On September 22, 2009, defendants filed a motion for summary judgment. Plaintiff opposed and defendants replied. Also on September 22, 2009, plaintiff Curtis Brown ("plaintiff" or "Brown") filed a motion seeking reconsideration of the Memorandum-Decision and Order filed on September 1, 2009. See Brown v. City of Syracuse, 648 F. Supp. 2d 461 (N.D.N.Y. 2009). Defendants opposed. The Onondaga County Attorney also opposed reconsideration of the Order quashing the subpoena addressed to District Attorney William J. Fitzpatrick. The plaintiff replied. Both motions were taken on submission without oral argument.*fn1


Defendant John Falge ("Falge"), Chief of Police, suspended Brown with pay on April 28, 2000, based upon information that plaintiff was being investigated by the New York State Police for allegedly taking a fifteen-year-old female runaway to a hotel room he had rented. Additionally, Falge had information that plaintiff disobeyed a prior order to stay away from the girl, and that his denials that he knew the whereabouts of the girl were false. On May 4, 2000, plaintiff was formally charged by misdemeanor informations with one count of endangering the welfare of a child and one count of obstructing governmental administration in violation of New York Penal Law sections 260.10 and 195.10, respectively. The Onondaga County District Attorney's office also initiated an investigation into the charges.

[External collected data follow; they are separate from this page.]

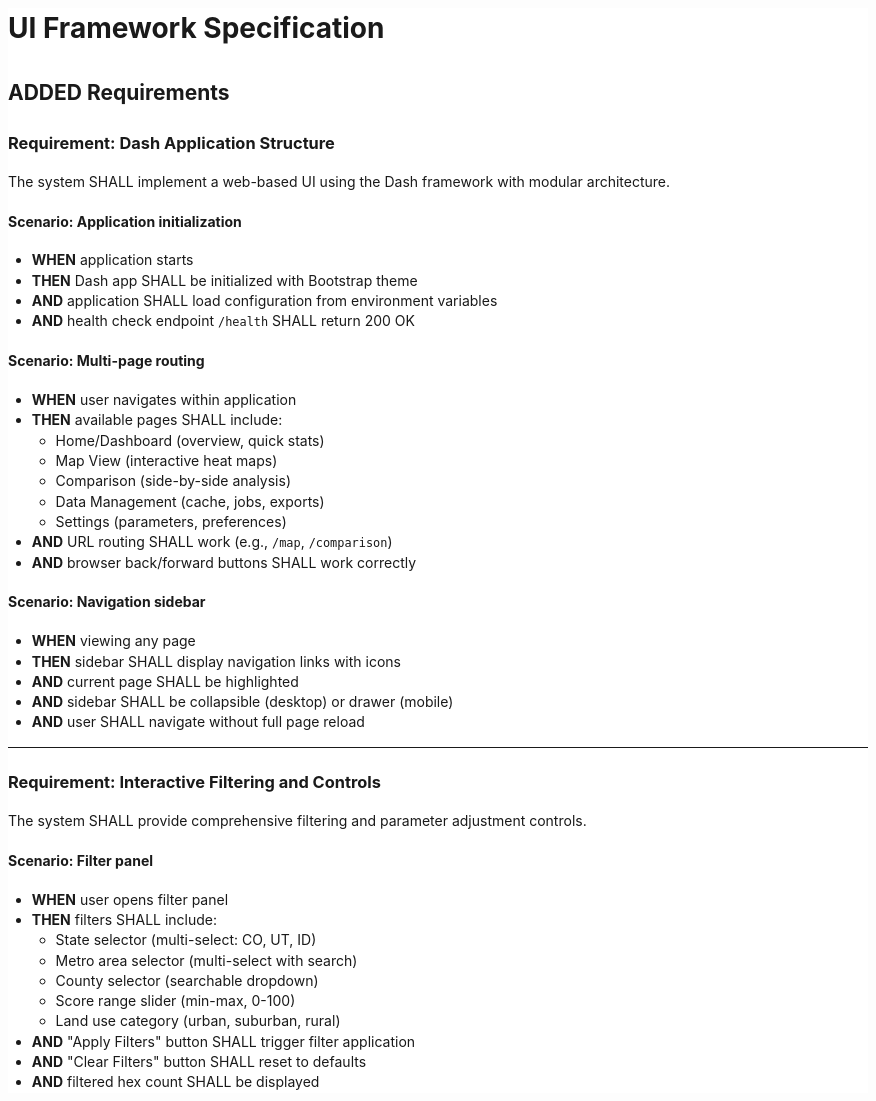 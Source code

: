 # UI Framework Specification

## ADDED Requirements

### Requirement: Dash Application Structure

The system SHALL implement a web-based UI using the Dash framework with modular architecture.

#### Scenario: Application initialization

- **WHEN** application starts
- **THEN** Dash app SHALL be initialized with Bootstrap theme
- **AND** application SHALL load configuration from environment variables
- **AND** health check endpoint `/health` SHALL return 200 OK

#### Scenario: Multi-page routing

- **WHEN** user navigates within application
- **THEN** available pages SHALL include:
  - Home/Dashboard (overview, quick stats)
  - Map View (interactive heat maps)
  - Comparison (side-by-side analysis)
  - Data Management (cache, jobs, exports)
  - Settings (parameters, preferences)
- **AND** URL routing SHALL work (e.g., `/map`, `/comparison`)
- **AND** browser back/forward buttons SHALL work correctly

#### Scenario: Navigation sidebar

- **WHEN** viewing any page
- **THEN** sidebar SHALL display navigation links with icons
- **AND** current page SHALL be highlighted
- **AND** sidebar SHALL be collapsible (desktop) or drawer (mobile)
- **AND** user SHALL navigate without full page reload

---

### Requirement: Interactive Filtering and Controls

The system SHALL provide comprehensive filtering and parameter adjustment controls.

#### Scenario: Filter panel

- **WHEN** user opens filter panel
- **THEN** filters SHALL include:
  - State selector (multi-select: CO, UT, ID)
  - Metro area selector (multi-select with search)
  - County selector (searchable dropdown)
  - Score range slider (min-max, 0-100)
  - Land use category (urban, suburban, rural)
- **AND** "Apply Filters" button SHALL trigger filter application
- **AND** "Clear Filters" button SHALL reset to defaults
- **AND** filtered hex count SHALL be displayed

Pursuant to a plea agreement, on June 20, 2000, Brown pled guilty to endangering the welfare of a child in violation of New York Penal Law section 260.10. in full satisfaction of all of the criminal charges against him. As agreed, he was sentenced to a conditional discharge with an order of protection. Upon plaintiff's plea of guilty, he was suspended without pay from the Police Department.


A. Summary Judgment Motion

1. Adverse Employment Action

Defendants correctly assert that all remaining claims*fn2 turn on whether Falge discriminated against Brown based upon his race. Their motion for summary judgment is based upon plaintiff's inability to establish a prima facie case of race discrimination because Falge took no adverse employment action against him.

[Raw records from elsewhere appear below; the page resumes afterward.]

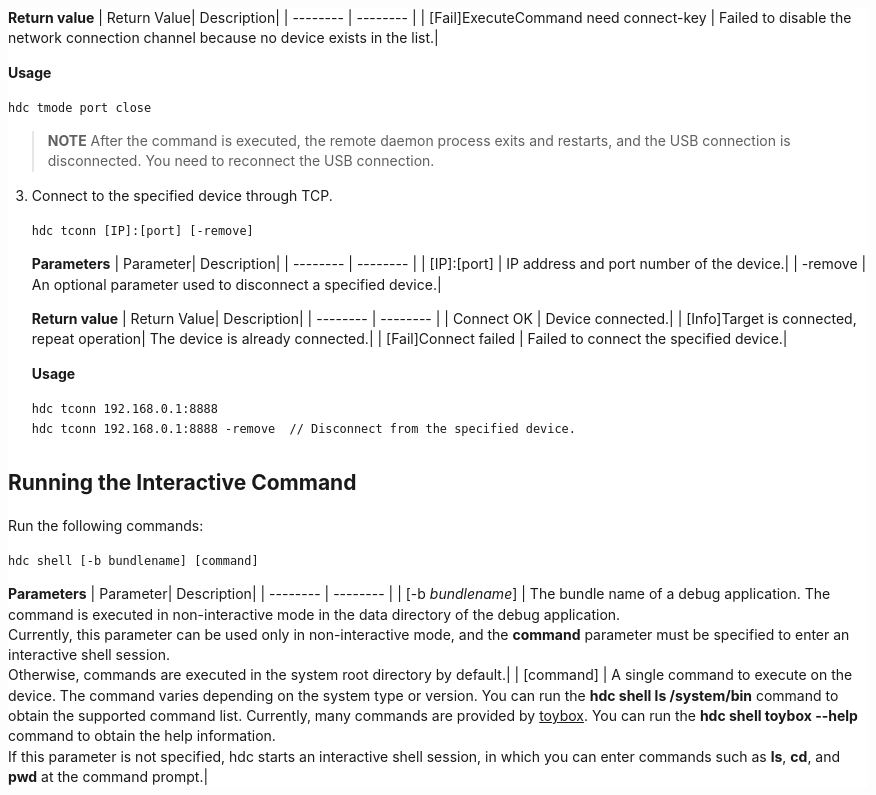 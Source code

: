    **Return value**
   | Return Value| Description|
   | -------- | -------- |
   | [Fail]ExecuteCommand need connect-key | Failed to disable the network connection channel because no device exists in the list.|

   **Usage**

   ```shell
   hdc tmode port close
   ```
   > **NOTE**
   > After the command is executed, the remote daemon process exits and restarts, and the USB connection is disconnected. You need to reconnect the USB connection.

3. Connect to the specified device through TCP.

   ```shell
   hdc tconn [IP]:[port] [-remove]
   ```

   **Parameters**
   | Parameter| Description|
   | -------- | -------- |
   | [IP]:[port]  | IP address and port number of the device.|
   | -remove | An optional parameter used to disconnect a specified device.|

   **Return value**
   | Return Value| Description|
   | -------- | -------- |
   | Connect OK | Device connected.|
   | [Info]Target is connected, repeat operation| The device is already connected.|
   | [Fail]Connect failed | Failed to connect the specified device.|

   **Usage**

   ```shell
   hdc tconn 192.168.0.1:8888
   hdc tconn 192.168.0.1:8888 -remove  // Disconnect from the specified device.
   ```

## Running the Interactive Command

Run the following commands:

   ```shell
   hdc shell [-b bundlename] [command]
   ```

   **Parameters**
| Parameter| Description|
| -------- | -------- |
| [-b _bundlename_] | The bundle name of a debug application. The command is executed in non-interactive mode in the data directory of the debug application.<br>Currently, this parameter can be used only in non-interactive mode, and the **command** parameter must be specified to enter an interactive shell session.<br>Otherwise, commands are executed in the system root directory by default.|
| [command] | A single command to execute on the device. The command varies depending on the system type or version. You can run the **hdc shell ls /system/bin** command to obtain the supported command list. Currently, many commands are provided by [toybox](../tools/toybox.md). You can run the **hdc shell toybox --help** command to obtain the help information.<br>If this parameter is not specified, hdc starts an interactive shell session, in which you can enter commands such as **ls**, **cd**, and **pwd** at the command prompt.|
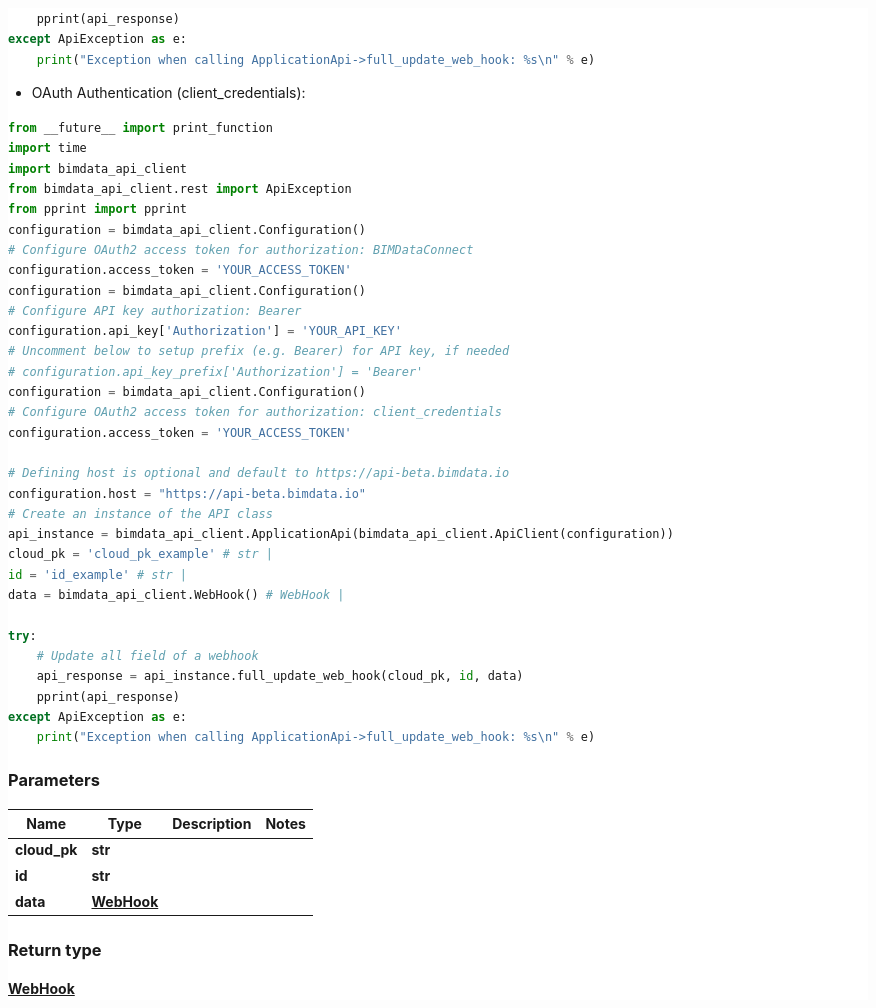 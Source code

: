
 ```python
    pprint(api_response)
except ApiException as e:
    print("Exception when calling ApplicationApi->full_update_web_hook: %s\n" % e)
```

* OAuth Authentication (client_credentials):
```python
from __future__ import print_function
import time
import bimdata_api_client
from bimdata_api_client.rest import ApiException
from pprint import pprint
configuration = bimdata_api_client.Configuration()
# Configure OAuth2 access token for authorization: BIMDataConnect
configuration.access_token = 'YOUR_ACCESS_TOKEN'
configuration = bimdata_api_client.Configuration()
# Configure API key authorization: Bearer
configuration.api_key['Authorization'] = 'YOUR_API_KEY'
# Uncomment below to setup prefix (e.g. Bearer) for API key, if needed
# configuration.api_key_prefix['Authorization'] = 'Bearer'
configuration = bimdata_api_client.Configuration()
# Configure OAuth2 access token for authorization: client_credentials
configuration.access_token = 'YOUR_ACCESS_TOKEN'

# Defining host is optional and default to https://api-beta.bimdata.io
configuration.host = "https://api-beta.bimdata.io"
# Create an instance of the API class
api_instance = bimdata_api_client.ApplicationApi(bimdata_api_client.ApiClient(configuration))
cloud_pk = 'cloud_pk_example' # str | 
id = 'id_example' # str | 
data = bimdata_api_client.WebHook() # WebHook | 

try:
    # Update all field of a webhook
    api_response = api_instance.full_update_web_hook(cloud_pk, id, data)
    pprint(api_response)
except ApiException as e:
    print("Exception when calling ApplicationApi->full_update_web_hook: %s\n" % e)
```

### Parameters

Name | Type | Description  | Notes
------------- | ------------- | ------------- | -------------
 **cloud_pk** | **str**|  | 
 **id** | **str**|  | 
 **data** | [**WebHook**](WebHook.md)|  | 

### Return type

[**WebHook**](WebHook.md)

Summary judgment must be granted when the pleadings, depositions, answers to interrogatories, admissions and affidavits show that there is no genuine issue as to any material fact, and that the moving party is entitled to summary judgment as a matter of law. Fed. R. Civ. P. 56; Anderson v. Liberty Lobby, Inc., 477 U.S. 242, 247, 106 S.Ct. 2505, 2509-10 (1986).

Suspension with pay pending an investigation into criminal charges is not "a materially adverse change in terms and conditions of employment." Joseph v. Leavitt, 465 F.3d 87, 91 (2d Cir. 2006). Falge had information that Brown failed to follow a direct order to no longer have contact with a fifteen-year-old girl. He suspended plaintiff with pay pending investigation into, inter alia, the serious criminal charge of endangering the welfare of a minor. Falge followed the Police Department's Rules and Regulations permitting suspension when an employee does not comply with a direct order of a supervisor and when there is "substantial evidence" that the employee acted in "such a flagrant nature as to render" his presence in the "department a source of embarrassment." Thus, plaintiff's suspension with pay did not constitute a materially adverse change in the terms and conditions of his employment and he cannot establish the adverse employment action element of a race discrimination cause of action.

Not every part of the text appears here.